Seeking the Lost
An intriguing video appeared on social media recently entitled, “Last of his tribe, Brazil releases a video of the ‘lonely man.’ The short video contains shaky, handheld footage of a single man cutting down wood in a forest with a narrator whispering in a combination of fear and awe. The accompanying article tells the story of this man who wanders his tribe’s area of the Brazilian jungle, cutting wood, killing game, and sleeping in a little shack. He is the lone survivor of a group of people who have been slowly wiped out over the years. Apparently, the Brazilian government does not allow anyone to interfere with him. Like the Starship Enterprise’s mandate regarding the discovery of life on other planets, they feel it is immoral to interrupt his little paradigm of the universe. The article and video, the existence of a man so isolated and yet now so well-known around the globe is frankly a little creepy and sad.
It’s creepy because the journalist and the government seem to pride themselves on leaving the man alone, even while they spy on him. It’s sad because of the obvious: he’s alone!
I’m not saying that we should civilize him, introduce him to western culture, and give him an iPhone. Maybe he’s better off without our so-called ‘civilization.’ But doesn’t he need a hug? A conversation? A helping hand? Doesn’t he deserve to know that someone cares, let alone that God cares, that Christ died and rose for him? Doesn’t he deserve to know like the rest of us that sins are forgiven and the grave is not the end?
“All the lonely people, where do they all come from?” the Beatles sing in their well-known song, “Eleanor Rigby.” We might not have any lost Amazon tribes hidden from us in our overly civilized and connected society, but we have plenty of lonely people. Not far from your doors is a woman who screwed up her life so bad, her family and friends left her to herself. Not far from your church building is a boy who has been abused by the world, feels confused about his sexuality, and doesn’t think anyone would understand. In our schools and workplaces, at Walmart and the doctor’s offices, lonely people are going about their day. They live hidden behind their sins, shame, and past. They assume that this life is all there is before we all turn to worm food. They don’t know anyone cares for them, let alone that the God of the universe loves them.
Loneliness was the first effect of sin’s entrance into our world. Full of fear and shame, Adam and Eve scurried into the darkness away from God. Yet they also hid from one another - covering themselves with clothing. They no longer knew what the other was thinking or wanting. They no longer trusted that the other had their best interest in mind. They were still together yet they were light years apart.

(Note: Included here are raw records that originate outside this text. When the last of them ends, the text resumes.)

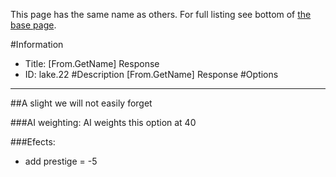 This page has the same name as others. For full listing see bottom of [the base page](from_getname.md).

#Information
 - Title: [From.GetName] Response
 - ID: lake.22
#Description
[From.GetName] Response
#Options

___
##A slight we will not easily forget

###AI weighting:
AI weights this option at 40


###Efects:<ul><li>add prestige = -5</li></ul>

Our esteemed rugged individualism doesn’t help things either. “Live and let live” we proudly cry as if that is a type of compassion. We tend to treat struggling people around us like the disciples in the desert who told Jesus to send the hungry crowd away, into the villages to find food. When it comes to the lonely, we are content to wipe our hands of any responsibility. Worse, we don’t mind being voyeurs of their sad situation! Like the Amazon man, lonely people in our midst make for good entertainment in our gossip circles.
There are lonely people all around us who don’t know anything about the free forgiveness in Jesus. They don’t know about a man who rose from the dead. They don’t know about a God who didn’t leave Adam and Eve alone in their sin, shame and guilt. Instead, He chased after them as they hid saying, ‘Where are you?” Then He clothed them and promised a Son who would save them so that they would never spend eternity alone.
How ironic that the obedient Son who was one with the Father cried out, “Why have you forsaken me?” from the cross. Why indeed? The only obedient son is shunned so that the disobedient one may return. Why? Because God loves sinners. He doesn’t leave them alone. One might say that He is annoying like that! We often want to be alone much to our detriment.
The Son who let Himself hang alone for all our sins promises to leave the 99 to find just the one!
Maybe lonely people are sitting right next to you in your church. Don’t assume they want to be alone. Though the devil loves to separate us, reach out, serve them, embrace them. Don’t assume they ‘know’ the Good News of Jesus. Maybe they need to hear it again.
May the Good Shepherd, Jesus, continue to seek the lost, leave the 99 to find the one lonely sheep. Thank God He found me after all, and you!